- _TASK GOAL_: Of the entries below, restate word for word only the section that runs from the line with "or the UI thread.</span></span>" to the line with "obtener información más", counting both ends.

- _EXTRACTED MATERIAL_:
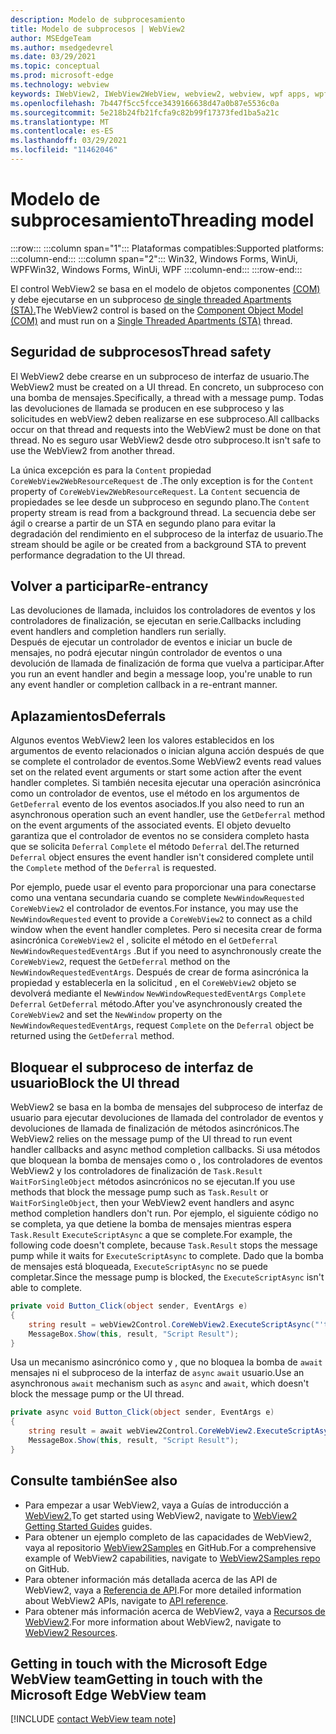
 ```yaml
---
description: Modelo de subprocesamiento
title: Modelo de subprocesos | WebView2
author: MSEdgeTeam
ms.author: msedgedevrel
ms.date: 03/29/2021
ms.topic: conceptual
ms.prod: microsoft-edge
ms.technology: webview
keywords: IWebView2, IWebView2WebView, webview2, webview, wpf apps, wpf, edge, ICoreWebView2, ICoreWebView2Host, controlador de explorador, edge html
ms.openlocfilehash: 7b447f5cc5fcce3439166638d47a0b87e5536c0a
ms.sourcegitcommit: 5e218b24fb21fcfa9c82b99f17373fed1ba5a21c
ms.translationtype: MT
ms.contentlocale: es-ES
ms.lasthandoff: 03/29/2021
ms.locfileid: "11462046"
---
```

# <a name="threading-model"></a><span data-ttu-id="a8b9e-104">Modelo de subprocesamiento</span><span class="sxs-lookup"><span data-stu-id="a8b9e-104">Threading model</span></span> 

:::row:::
   :::column span="1":::
      <span data-ttu-id="a8b9e-105">Plataformas compatibles:</span><span class="sxs-lookup"><span data-stu-id="a8b9e-105">Supported platforms:</span></span>
   :::column-end:::
   :::column span="2":::
      <span data-ttu-id="a8b9e-106">Win32, Windows Forms, WinUi, WPF</span><span class="sxs-lookup"><span data-stu-id="a8b9e-106">Win32, Windows Forms, WinUi, WPF</span></span>
   :::column-end:::
:::row-end:::  

<span data-ttu-id="a8b9e-107">El control WebView2 se basa en el modelo de objetos componentes [(COM)][WindowsWin32ComTheComponentObjectModel] y debe ejecutarse en un subproceso [de single threaded Apartments (STA).][WindowsWin32ComSingleThreadedApartments]</span><span class="sxs-lookup"><span data-stu-id="a8b9e-107">The WebView2 control is based on the [Component Object Model (COM)][WindowsWin32ComTheComponentObjectModel] and must run on a [Single Threaded Apartments (STA)][WindowsWin32ComSingleThreadedApartments] thread.</span></span>  

## <a name="thread-safety"></a><span data-ttu-id="a8b9e-108">Seguridad de subprocesos</span><span class="sxs-lookup"><span data-stu-id="a8b9e-108">Thread safety</span></span>  

<span data-ttu-id="a8b9e-109">El WebView2 debe crearse en un subproceso de interfaz de usuario.</span><span class="sxs-lookup"><span data-stu-id="a8b9e-109">The WebView2 must be created on a UI thread.</span></span>  <span data-ttu-id="a8b9e-110">En concreto, un subproceso con una bomba de mensajes.</span><span class="sxs-lookup"><span data-stu-id="a8b9e-110">Specifically, a thread with a message pump.</span></span>  <span data-ttu-id="a8b9e-111">Todas las devoluciones de llamada se producen en ese subproceso y las solicitudes en webView2 deben realizarse en ese subproceso.</span><span class="sxs-lookup"><span data-stu-id="a8b9e-111">All callbacks occur on that thread and requests into the WebView2 must be done on that thread.</span></span>  <span data-ttu-id="a8b9e-112">No es seguro usar WebView2 desde otro subproceso.</span><span class="sxs-lookup"><span data-stu-id="a8b9e-112">It isn't safe to use the WebView2 from another thread.</span></span>  

<span data-ttu-id="a8b9e-113">La única excepción es para la `Content` propiedad `CoreWebView2WebResourceRequest` de .</span><span class="sxs-lookup"><span data-stu-id="a8b9e-113">The only exception is for the `Content` property of `CoreWebView2WebResourceRequest`.</span></span>  <span data-ttu-id="a8b9e-114">La `Content` secuencia de propiedades se lee desde un subproceso en segundo plano.</span><span class="sxs-lookup"><span data-stu-id="a8b9e-114">The `Content` property stream is read from a background thread.</span></span>  <span data-ttu-id="a8b9e-115">La secuencia debe ser ágil o crearse a partir de un STA en segundo plano para evitar la degradación del rendimiento en el subproceso de la interfaz de usuario.</span><span class="sxs-lookup"><span data-stu-id="a8b9e-115">The stream should be agile or be created from a background STA to prevent performance degradation to the UI thread.</span></span>  

## <a name="re-entrancy"></a><span data-ttu-id="a8b9e-116">Volver a participar</span><span class="sxs-lookup"><span data-stu-id="a8b9e-116">Re-entrancy</span></span>  

<span data-ttu-id="a8b9e-117">Las devoluciones de llamada, incluidos los controladores de eventos y los controladores de finalización, se ejecutan en serie.</span><span class="sxs-lookup"><span data-stu-id="a8b9e-117">Callbacks including event handlers and completion handlers run serially.</span></span>  
<span data-ttu-id="a8b9e-118">Después de ejecutar un controlador de eventos e iniciar un bucle de mensajes, no podrá ejecutar ningún controlador de eventos o una devolución de llamada de finalización de forma que vuelva a participar.</span><span class="sxs-lookup"><span data-stu-id="a8b9e-118">After you run an event handler and begin a message loop, you're unable to run any event handler or completion callback in a re-entrant manner.</span></span>  

## <a name="deferrals"></a><span data-ttu-id="a8b9e-119">Aplazamientos</span><span class="sxs-lookup"><span data-stu-id="a8b9e-119">Deferrals</span></span>  

<span data-ttu-id="a8b9e-120">Algunos eventos WebView2 leen los valores establecidos en los argumentos de evento relacionados o inician alguna acción después de que se complete el controlador de eventos.</span><span class="sxs-lookup"><span data-stu-id="a8b9e-120">Some WebView2 events read values set on the related event arguments or start some action after the event handler completes.</span></span>  <span data-ttu-id="a8b9e-121">Si también necesita ejecutar una operación asincrónica como un controlador de eventos, use el método en los argumentos de `GetDeferral` evento de los eventos asociados.</span><span class="sxs-lookup"><span data-stu-id="a8b9e-121">If you also need to run an asynchronous operation such an event handler, use the `GetDeferral` method on the event arguments of the associated events.</span></span>  <span data-ttu-id="a8b9e-122">El objeto devuelto garantiza que el controlador de eventos no se considera completo hasta que se solicita `Deferral` `Complete` el método `Deferral` del.</span><span class="sxs-lookup"><span data-stu-id="a8b9e-122">The returned `Deferral` object ensures the event handler isn't considered complete until the `Complete` method of the `Deferral` is requested.</span></span>  

<span data-ttu-id="a8b9e-123">Por ejemplo, puede usar el evento para proporcionar una para conectarse como una ventana secundaria cuando se complete `NewWindowRequested` `CoreWebView2` el controlador de eventos.</span><span class="sxs-lookup"><span data-stu-id="a8b9e-123">For instance, you may use the `NewWindowRequested` event to provide a `CoreWebView2` to connect as a child window when the event handler completes.</span></span>  <span data-ttu-id="a8b9e-124">Pero si necesita crear de forma asincrónica `CoreWebView2` el , solicite el método en el `GetDeferral` `NewWindowRequestedEventArgs` .</span><span class="sxs-lookup"><span data-stu-id="a8b9e-124">But if you need to asynchronously create the `CoreWebView2`, request the `GetDeferral` method on the `NewWindowRequestedEventArgs`.</span></span>  <span data-ttu-id="a8b9e-125">Después de crear de forma asincrónica la propiedad y establecerla en la solicitud , en el `CoreWebView2` objeto se devolverá mediante el `NewWindow` `NewWindowRequestedEventArgs` `Complete` `Deferral` `GetDeferral` método.</span><span class="sxs-lookup"><span data-stu-id="a8b9e-125">After you've asynchronously created the `CoreWebView2` and set the `NewWindow` property on the `NewWindowRequestedEventArgs`, request `Complete` on the `Deferral` object be returned using the `GetDeferral` method.</span></span>  

## <a name="block-the-ui-thread"></a><span data-ttu-id="a8b9e-126">Bloquear el subproceso de interfaz de usuario</span><span class="sxs-lookup"><span data-stu-id="a8b9e-126">Block the UI thread</span></span>  

<span data-ttu-id="a8b9e-127">WebView2 se basa en la bomba de mensajes del subproceso de interfaz de usuario para ejecutar devoluciones de llamada del controlador de eventos y devoluciones de llamada de finalización de métodos asincrónicos.</span><span class="sxs-lookup"><span data-stu-id="a8b9e-127">The WebView2 relies on the message pump of the UI thread to run event handler callbacks and async method completion callbacks.</span></span>  <span data-ttu-id="a8b9e-128">Si usa métodos que bloquean la bomba de mensajes como o , los controladores de eventos WebView2 y los controladores de finalización de `Task.Result` `WaitForSingleObject` métodos asincrónicos no se ejecutan.</span><span class="sxs-lookup"><span data-stu-id="a8b9e-128">If you use methods that block the message pump such as `Task.Result` or `WaitForSingleObject`, then your WebView2 event handlers and async method completion handlers don't run.</span></span>  <span data-ttu-id="a8b9e-129">Por ejemplo, el siguiente código no se completa, ya que detiene la bomba de mensajes mientras espera `Task.Result` `ExecuteScriptAsync` a que se complete.</span><span class="sxs-lookup"><span data-stu-id="a8b9e-129">For example, the following code doesn't complete, because `Task.Result` stops the message pump while it waits for `ExecuteScriptAsync` to complete.</span></span>  <span data-ttu-id="a8b9e-130">Dado que la bomba de mensajes está bloqueada, `ExecuteScriptAsync` no se puede completar.</span><span class="sxs-lookup"><span data-stu-id="a8b9e-130">Since the message pump is blocked, the `ExecuteScriptAsync` isn't able to complete.</span></span>   

```csharp
private void Button_Click(object sender, EventArgs e)
{
    string result = webView2Control.CoreWebView2.ExecuteScriptAsync("'test'").Result;
    MessageBox.Show(this, result, "Script Result");
}
```  

<span data-ttu-id="a8b9e-131">Usa un mecanismo asincrónico como y , que no bloquea la bomba de `await` mensajes ni el subproceso de la interfaz de `async` `await` usuario.</span><span class="sxs-lookup"><span data-stu-id="a8b9e-131">Use an asynchronous `await` mechanism such as `async` and `await`, which doesn't block the message pump or the UI thread.</span></span>  

```csharp
private async void Button_Click(object sender, EventArgs e)
{
    string result = await webView2Control.CoreWebView2.ExecuteScriptAsync("'test'");
    MessageBox.Show(this, result, "Script Result");
}
```  

## <a name="see-also"></a><span data-ttu-id="a8b9e-132">Consulte también</span><span class="sxs-lookup"><span data-stu-id="a8b9e-132">See also</span></span>  

*   <span data-ttu-id="a8b9e-133">Para empezar a usar WebView2, vaya a Guías de introducción a [WebView2.][Webview2IndexGettingStarted]</span><span class="sxs-lookup"><span data-stu-id="a8b9e-133">To get started using WebView2, navigate to [WebView2 Getting Started Guides][Webview2IndexGettingStarted] guides.</span></span>  
*   <span data-ttu-id="a8b9e-134">Para obtener un ejemplo completo de las capacidades de WebView2, vaya al repositorio [WebView2Samples][GithubMicrosoftedgeWebview2samples] en GitHub.</span><span class="sxs-lookup"><span data-stu-id="a8b9e-134">For a comprehensive example of WebView2 capabilities, navigate to [WebView2Samples repo][GithubMicrosoftedgeWebview2samples] on GitHub.</span></span>  
*   <span data-ttu-id="a8b9e-135">Para obtener información más detallada acerca de las API de WebView2, vaya a [Referencia de API][DotnetApiMicrosoftWebWebview2WpfWebview2].</span><span class="sxs-lookup"><span data-stu-id="a8b9e-135">For more detailed information about WebView2 APIs, navigate to [API reference][DotnetApiMicrosoftWebWebview2WpfWebview2].</span></span>  
*   <span data-ttu-id="a8b9e-136">Para obtener más información acerca de WebView2, vaya a [Recursos de WebView2][Webview2IndexNextSteps].</span><span class="sxs-lookup"><span data-stu-id="a8b9e-136">For more information about WebView2, navigate to [WebView2 Resources][Webview2IndexNextSteps].</span></span>  

## <a name="getting-in-touch-with-the-microsoft-edge-webview-team"></a><span data-ttu-id="a8b9e-137">Getting in touch with the Microsoft Edge WebView team</span><span class="sxs-lookup"><span data-stu-id="a8b9e-137">Getting in touch with the Microsoft Edge WebView team</span></span>  

[!INCLUDE [contact WebView team note](../includes/contact-webview-team-note.md)]  

<!-- links -->  

[Webview2IndexGettingStarted]: ../index.md#getting-started "Introducción: introducción a Microsoft Edge WebView2 | Microsoft Docs"  
[Webview2IndexNextSteps]: ../index.md#next-steps "Pasos siguientes: Introducción a Microsoft Edge WebView2 | Microsoft Docs"  

[DotnetApiMicrosoftWebWebview2WpfWebview2]: /dotnet/api/microsoft.web.webview2.wpf.webview2 "Clase WebView2 | Microsoft Docs"  

[WindowsWin32ComSingleThreadedApartments]: /windows/win32/com/single-threaded-apartments "Single-Threaded Apartments | Microsoft Docs"  
[WindowsWin32ComTheComponentObjectModel]: /windows/win32/com/the-component-object-model "El modelo de objetos componentes | Microsoft Docs"  

[GithubMicrosoftedgeWebview2samples]: https://github.com/MicrosoftEdge/WebView2Samples "Ejemplos de WebView2: MicrosoftEdge/WebView2Samples | GitHub"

- _SOLVED EXERCISE_:
<span data-ttu-id="a8b9e-131">Usa un mecanismo asincrónico como y , que no bloquea la bomba de `await` mensajes ni el subproceso de la interfaz de `async` `await` usuario.</span><span class="sxs-lookup"><span data-stu-id="a8b9e-131">Use an asynchronous `await` mechanism such as `async` and `await`, which doesn't block the message pump or the UI thread.</span></span>  

```csharp
private async void Button_Click(object sender, EventArgs e)
{
    string result = await webView2Control.CoreWebView2.ExecuteScriptAsync("'test'");
    MessageBox.Show(this, result, "Script Result");
}
```  

## <a name="see-also"></a><span data-ttu-id="a8b9e-132">Consulte también</span><span class="sxs-lookup"><span data-stu-id="a8b9e-132">See also</span></span>  

*   <span data-ttu-id="a8b9e-133">Para empezar a usar WebView2, vaya a Guías de introducción a [WebView2.][Webview2IndexGettingStarted]</span><span class="sxs-lookup"><span data-stu-id="a8b9e-133">To get started using WebView2, navigate to [WebView2 Getting Started Guides][Webview2IndexGettingStarted] guides.</span></span>  
*   <span data-ttu-id="a8b9e-134">Para obtener un ejemplo completo de las capacidades de WebView2, vaya al repositorio [WebView2Samples][GithubMicrosoftedgeWebview2samples] en GitHub.</span><span class="sxs-lookup"><span data-stu-id="a8b9e-134">For a comprehensive example of WebView2 capabilities, navigate to [WebView2Samples repo][GithubMicrosoftedgeWebview2samples] on GitHub.</span></span>  
*   <span data-ttu-id="a8b9e-135">Para obtener información más detallada acerca de las API de WebView2, vaya a [Referencia de API][DotnetApiMicrosoftWebWebview2WpfWebview2].</span><span class="sxs-lookup"><span data-stu-id="a8b9e-135">For more detailed information about WebView2 APIs, navigate to [API reference][DotnetApiMicrosoftWebWebview2WpfWebview2].</span></span>  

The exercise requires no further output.